The dataset used for this project contains information from the year 2014 about the mortality data records released by the CDC. This dataset is thorough and contains 38 columns and 2631171 rows of death record data. The columns cover everything from date of death to personal details (age, sex, marital status, etc.) to manner of death and more. Some of the columns may not make a lot of sense and that is OK. Feel free to explore this dataset as much as you would like to gain a better understanding.

Many of the columns only contain encoded values. There are accompanying datasets that will you help with understanding what is actually being shown here. Some examples of these decoder files are provided in Question 1.

Some of the columns from myDF we will be working with include:

MonthOfDeath: numerical month of death
Age: age at time of death
MaritalStatus: initial representing encoded marital status
DayOfWeekOfDeath: numerical day of the week
Race: numerical encoded value representing the person’s race

An example of what the decoder files may contain is:

Code: numerical value shown in the data,
Description: actual character meaning represented by the Code value.

Questions

Question 1 (2 points)

Read in the Death Records dataset as myDF from /anvil/projects/tdm/data/death_records/DeathRecords.csv. This dataset is the main source of the death records data, but there are a few different dataset files that go along with myDF that contain the decoder data keys for what the values in some of the columns mean.

Read in the following datasets to ensure correct interpretation of the values from the specific columns Race, MaritalStatus, and DayOfWeekOfDeath:

/anvil/projects/tdm/data/death_records/Race.csv
/anvil/projects/tdm/data/death_records/MaritalStatus.csv
/anvil/projects/tdm/data/death_records/DayOfWeekOfDeath.csv

These datasets contain descriptions for what each of the code values of the columns of myDF represent. In the table of the column Race in myDF, there are not too many unique values representing the different races. For reference, use the Race.csv dataset to find out what the numerical values of this Race column mean. Also, the number of occurrences of the different values in the Race column varies greatly. Some have a few hundred while others have tens of thousands of entries or more.

Make a plot of this table to help visualize this. To make a very basic plot in R, use plot(). The result is typically a scatter plot, with a dot or circle value representing each value in your data being plotted.

Learn about expanding your plotting abilities in base R with this helpful site here. The author creates many copies of the same plot, each time customizing it further to help with look and readability. While you might not do many customizations with this plot, this knowledge can come in handy in the later questions and future projects.

Deliverables

1.1 What did you learn about the Race column through the decoder?
1.2 Look at some of the other decoder files than those mentioned above. What other data from this dataset might be interesting to you to work with given what you have learned from what the codes mean?
1.3 Which race had the smallest number of entries?

Question 2 (2 points)

The Race category coded as '1' appears 2241510 times. Compared to other categories with counts such as 700, 4913, or even 13297, this value is disproportionately high, making it difficult to visualize alongside the others on the same scale.

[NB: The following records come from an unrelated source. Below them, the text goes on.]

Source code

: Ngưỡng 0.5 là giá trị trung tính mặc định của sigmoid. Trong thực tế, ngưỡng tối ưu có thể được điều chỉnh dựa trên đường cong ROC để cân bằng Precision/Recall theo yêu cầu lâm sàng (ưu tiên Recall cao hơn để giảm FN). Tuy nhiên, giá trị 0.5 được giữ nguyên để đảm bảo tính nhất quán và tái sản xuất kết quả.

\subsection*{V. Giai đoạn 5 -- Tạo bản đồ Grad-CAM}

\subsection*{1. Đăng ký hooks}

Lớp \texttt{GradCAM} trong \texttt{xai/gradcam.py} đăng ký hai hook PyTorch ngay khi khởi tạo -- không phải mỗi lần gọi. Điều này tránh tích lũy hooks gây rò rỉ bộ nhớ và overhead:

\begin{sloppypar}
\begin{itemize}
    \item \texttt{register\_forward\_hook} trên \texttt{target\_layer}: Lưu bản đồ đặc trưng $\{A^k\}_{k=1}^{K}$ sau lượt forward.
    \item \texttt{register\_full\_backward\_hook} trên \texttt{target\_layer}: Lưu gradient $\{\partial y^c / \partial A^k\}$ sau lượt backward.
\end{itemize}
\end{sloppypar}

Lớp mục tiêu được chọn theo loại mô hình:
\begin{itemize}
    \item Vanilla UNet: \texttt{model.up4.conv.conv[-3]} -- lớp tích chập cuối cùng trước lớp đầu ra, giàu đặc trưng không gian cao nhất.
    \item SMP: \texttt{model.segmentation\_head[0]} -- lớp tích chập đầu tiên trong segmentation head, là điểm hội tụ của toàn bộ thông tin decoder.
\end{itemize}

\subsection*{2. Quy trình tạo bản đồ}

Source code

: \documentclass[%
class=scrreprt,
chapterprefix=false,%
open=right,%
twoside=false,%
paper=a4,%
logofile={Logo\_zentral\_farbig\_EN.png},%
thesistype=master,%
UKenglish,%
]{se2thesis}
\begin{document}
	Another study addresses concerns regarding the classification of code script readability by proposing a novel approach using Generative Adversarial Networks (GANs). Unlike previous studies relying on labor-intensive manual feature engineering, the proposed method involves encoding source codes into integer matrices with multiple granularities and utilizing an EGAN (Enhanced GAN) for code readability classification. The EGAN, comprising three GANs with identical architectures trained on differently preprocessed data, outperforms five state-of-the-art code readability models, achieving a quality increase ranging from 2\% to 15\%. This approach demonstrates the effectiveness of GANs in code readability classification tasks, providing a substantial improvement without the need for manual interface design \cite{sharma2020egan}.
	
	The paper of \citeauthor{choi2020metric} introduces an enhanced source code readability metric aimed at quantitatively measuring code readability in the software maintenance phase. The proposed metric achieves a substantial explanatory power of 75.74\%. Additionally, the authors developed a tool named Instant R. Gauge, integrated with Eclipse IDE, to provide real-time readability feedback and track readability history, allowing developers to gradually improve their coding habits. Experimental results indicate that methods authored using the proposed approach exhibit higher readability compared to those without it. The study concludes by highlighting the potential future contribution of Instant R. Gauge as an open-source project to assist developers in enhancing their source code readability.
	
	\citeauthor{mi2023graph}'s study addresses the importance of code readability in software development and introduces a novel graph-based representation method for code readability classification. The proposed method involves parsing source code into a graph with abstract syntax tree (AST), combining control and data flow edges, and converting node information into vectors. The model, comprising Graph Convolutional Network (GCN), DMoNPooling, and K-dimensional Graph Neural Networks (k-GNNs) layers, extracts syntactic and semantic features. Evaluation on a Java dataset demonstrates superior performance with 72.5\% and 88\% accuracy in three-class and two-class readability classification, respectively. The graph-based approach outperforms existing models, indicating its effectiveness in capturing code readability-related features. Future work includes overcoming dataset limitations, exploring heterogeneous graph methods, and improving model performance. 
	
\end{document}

Create a new named vector containing just the entries from the Race column that are not '1':

save_df <- myDF[myDF$Race != 1,  ]

Either use plot() or dotchart() to visualize this vector. Which method do you find more insightful?

Think about your new visualization. How many more values do you want to exclude until this is a good visualization to interpret? The '2' race values? '3'? More? Less? Try some of these and explain your final decision.

While it is almost always a good idea to include as much data as was provided when making a comparison, such as comparing how many death records of each race there were, it is sometimes the case that removing data actually helps. If you look at your first plot from Question 1, it is not hard to see that you cannot really tell what is going on with the lower values because the '1' race has extended the upper y-limit so high that everything else is small by comparison.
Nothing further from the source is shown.